◆ Work item ◆
Extract from the entries below, exactly as given, only the lines from the line containing "except in their" to the line containing "a little in", both lines included.

(Stored dataset items)

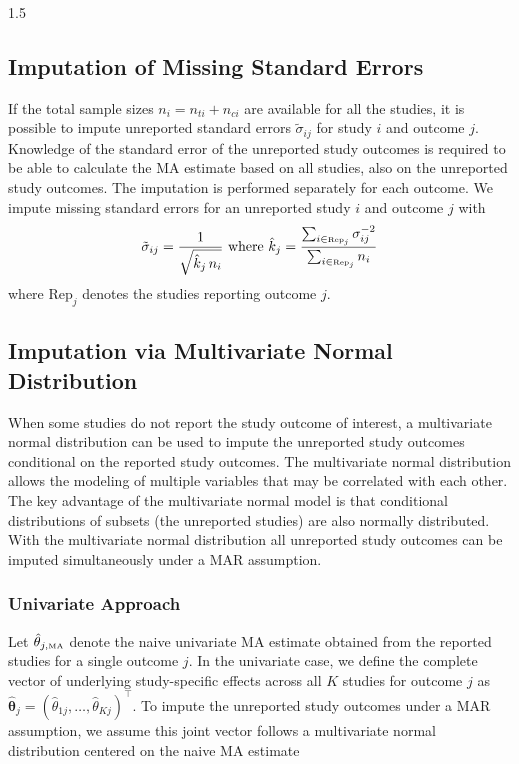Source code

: \documentclass{article}
\begin{document}
\begin{spacing}{1.5}
\subsection{Imputation of Missing Standard Errors} \label{ImputationSE}

If the total sample sizes $n_i = n_{ti} + n_{ci}$ are available for all the studies, it is possible to impute unreported standard errors $\tilde\sigma_{ij}$ for study $i$ and outcome $j$. Knowledge of the standard error of the unreported study outcomes is required to be able to calculate the MA estimate based on all studies, also on the unreported study outcomes. The imputation is performed separately for each outcome. We impute missing standard errors for an unreported study $i$ and outcome $j$ with \cite{copas2014model}
\begin{equation} \label{eq:missingVar}
\tilde\sigma_{ij} = \frac{1}{\sqrt{\hat k_j \, n_i}} \mbox{ where } \hat k_j  = \frac{\sum_{i \in \Rep_j} \sigma_{ij} ^{-2}}{\sum_{i \in \Rep_j} n_i}
\end{equation}
where $\text{Rep}_j$ denotes the studies reporting outcome $j$.

\subsection{Imputation via Multivariate Normal Distribution}
\label{ImputationMVN}

When some studies do not report the study outcome of interest, a multivariate normal distribution can be used to impute the unreported study outcomes conditional on the reported study outcomes. The multivariate normal distribution allows the modeling of multiple variables that may be correlated with each other. The key advantage of the multivariate normal model is that conditional distributions of subsets (\eg the unreported studies) are also normally distributed. With the multivariate normal distribution all unreported study outcomes can be imputed simultaneously under a MAR assumption. 

\subsubsection{Univariate Approach} 
\label{univariateMVN}

Let $\hat{\theta}_{j,\MA}$ denote the naive univariate MA estimate obtained from the reported studies for a single outcome $j$. In the univariate case, we define the complete vector of underlying study-specific effects across all $K$ studies for outcome $j$ as $\widehat{\boldsymbol{\theta}}_j = (\hat{\theta}_{1j}, \dots, \hat{\theta}_{Kj})^\top$. To impute the unreported study outcomes under a MAR assumption, we assume this joint vector follows a multivariate normal distribution centered on the naive MA estimate


\end{spacing}
\end{document}
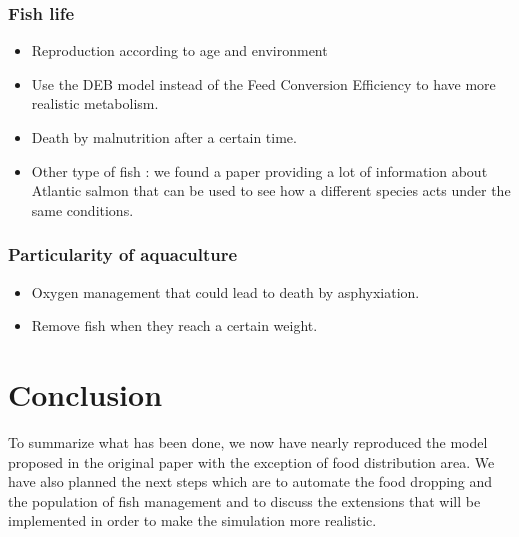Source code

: \documentclass[9pt]{article}
\begin{document}
\small\subsubsection*{Fish life}
\begin{itemize}
    \item Reproduction according to age and environment
    \item Use the DEB model instead of the Feed Conversion Efficiency to have more realistic metabolism.
    \item Death by malnutrition after a certain time.
    \item Other type of fish : we found a paper providing a lot of information about Atlantic salmon \cite{handeland2008effect} that can be used to see how a different species acts under the same conditions.
\end{itemize}

\small\subsubsection*{Particularity of aquaculture}
\begin{itemize}
    \item Oxygen management that could lead to death by asphyxiation.
    \item Remove fish when they reach a certain weight.
\end{itemize}


\section{Conclusion }
To summarize what has been done, we now have nearly reproduced the model proposed in the original paper with the exception of food distribution area. We have also planned the next steps which are to automate the food dropping and the population of fish management and to discuss the extensions that will be implemented in order to make the simulation more realistic.




\end{document}
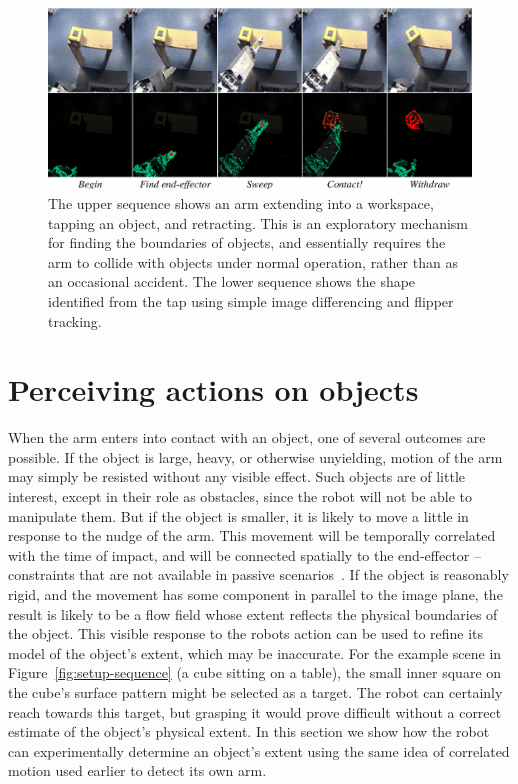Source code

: \begin{figure}[tb]
\begin{center}
\includegraphics[width=\columnwidth]{poking-sequence.eps}

\caption{ 
\label{fig:poking-sequence}
%
  The upper sequence shows an arm extending into a workspace, tapping
  an object, and retracting.  This is an exploratory mechanism for
  finding the boundaries of objects, and essentially requires the arm
  to collide with objects under normal operation, rather than as an
  occasional accident.  The lower sequence shows the shape
  identified from the tap using simple image differencing and flipper
  tracking.
%
}
\end{center}
\end{figure}



\section{Perceiving actions on objects}

When the arm enters into contact with an object, one of several
outcomes are possible.  If the object is large, heavy, or otherwise
unyielding, motion of the arm may simply be resisted without any
visible effect.  Such objects are of little interest, except in their
role as obstacles, since the robot will not be able to manipulate
them.  But if the object is smaller, it is likely to move a little in
response to the nudge of the arm.  This movement will be temporally
correlated with the time of impact, and will be connected spatially to
the end-effector -- constraints that are not available in passive
scenarios~\cite{birchfield99depth}.  If the object is reasonably
rigid, and the movement has some component in parallel to the image
plane, the result is likely to be a flow field whose extent reflects
the physical boundaries of the object.  This visible response to
the robots action can be used to refine its model of the object's
extent, which may be inaccurate.  For the example scene in
Figure~\ref{fig:setup-sequence} (a cube sitting on a table), the small
inner square on the cube's surface pattern might be selected as a
target.  The robot can certainly reach towards this target, but
grasping it would prove difficult without a correct estimate of the
object's physical extent.  In this section we show how the robot can
experimentally determine an object's extent using the same idea of
correlated motion used earlier to detect its own arm.


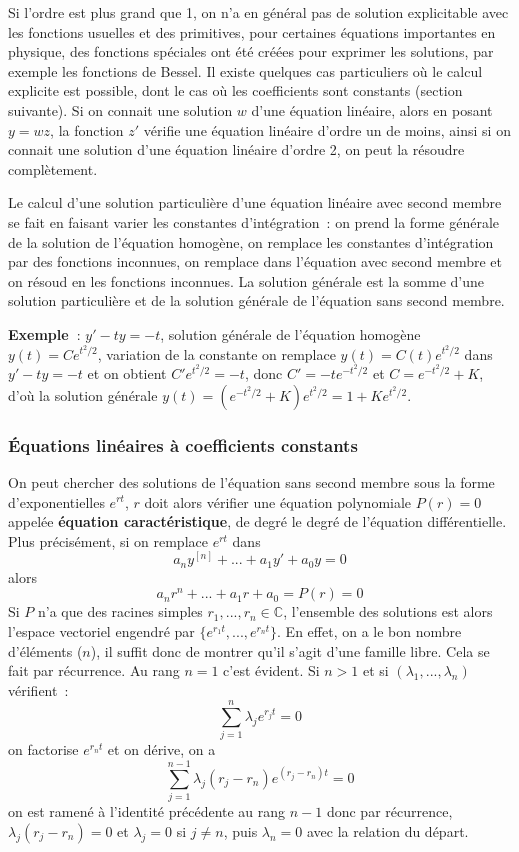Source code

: \documentclass[a4paper,11pt]{article}
\newcommand{\C}{{\mathbb{C}}}
\begin{document}
Si l'ordre est plus grand que 1, on n'a en g\'en\'eral pas de solution
explicitable avec les fonctions usuelles et des primitives, 
pour certaines \'equations importantes en physique, 
des fonctions sp\'eciales
ont \'et\'e cr\'e\'ees pour exprimer les solutions, par
exemple les fonctions de Bessel. Il existe quelques
cas particuliers o\`u le calcul explicite est possible, dont
le cas o\`u les coefficients sont constants (section suivante).
Si on connait une solution $w$ d'une \'equation lin\'eaire, alors 
en posant $y=wz$, la fonction $z'$ v\'erifie une \'equation lin\'eaire
d'ordre un de moins, ainsi si on connait une solution d'une \'equation
lin\'eaire d'ordre 2, on peut la r\'esoudre compl\`etement.

Le calcul d'une solution particuli\`ere 
d'une \'equation lin\'eaire avec second
membre se fait en faisant varier les constantes d'int\'egration~:
on prend la forme g\'en\'erale de la solution de l'\'equation
homog\`ene,
on remplace les constantes d'int\'egration par des fonctions inconnues,
on remplace dans l'\'equation avec second membre et on
r\'esoud en les fonctions inconnues.
La solution g\'en\'erale est la somme d'une solution particuli\`ere
et de la solution g\'en\'erale de l'\'equation sans second membre.

{\bf Exemple~}: $y'-ty=-t$, solution g\'en\'erale de l'\'equation
homog\`ene $y(t)=Ce^{t^2/2}$, variation de la constante
on remplace $y(t)=C(t)e^{t^2/2}$ dans $y'-ty=-t$ et on obtient
$C' e^{t^2/2}=-t$, donc $C'=-te^{-t^2/2}$ et $C=e^{-t^2/2}+K$,
d'o\`u la solution g\'en\'erale $y(t)=(e^{-t^2/2}+K)e^{t^2/2}=1+Ke^{t^2/2}$.

\subsubsection{\'Equations lin\'eaires \`a coefficients constants}
On peut chercher des solutions de l'\'equation sans second membre
sous la forme d'exponentielles
$e^{rt}$, $r$ doit alors v\'erifier une \'equation polynomiale $P(r)=0$
appel\'ee {\bf \'equation caract\'eristique},
de degr\'e le degr\'e de l'\'equation diff\'erentielle. 
Plus pr\'ecis\'ement, si on remplace $e^{rt}$ dans
$$ a_n y^{[n]}+...+a_1 y'+a_0y=0$$ alors
$$ a_n r^n +...+a_1r +a_0=P(r)=0$$
Si  $P$ n'a que des racines simples $r_1,...,r_n \in \C$, 
l'ensemble des solutions
est alors l'espace vectoriel engendr\'e par 
$\{ e^{r_1t}, ... , e^{r_nt} \}$.
En effet, on a le bon nombre
d'\'el\'ements ($n$), il suffit donc de montrer 
qu'il s'agit d'une famille libre. Cela se fait
par r\'ecurrence. Au rang $n=1$ c'est \'evident.
Si $n>1$ et si $(\lambda_1,...,\lambda_n)$ v\'erifient~:
$$ \sum_{j=1}^n \lambda_j e^{r_jt} = 0$$
on factorise $e^{r_n t}$ et on d\'erive, on a
$$ \sum_{j=1}^{n-1} \lambda_j (r_j-r_n) e^{(r_j-r_n)t} =0 $$
on est ramen\'e \`a l'identit\'e pr\'ec\'edente au rang $n-1$
donc par r\'ecurrence, $\lambda_j (r_j-r_n)=0$ et $\lambda_j=0$
si $j \neq n$, puis $\lambda_n=0$ avec la relation du d\'epart.
\end{document}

◆ Answer to the problem ◆
visible effect.  Such objects are of little interest, except in their
role as obstacles, since the robot will not be able to manipulate
them.  But if the object is smaller, it is likely to move a little in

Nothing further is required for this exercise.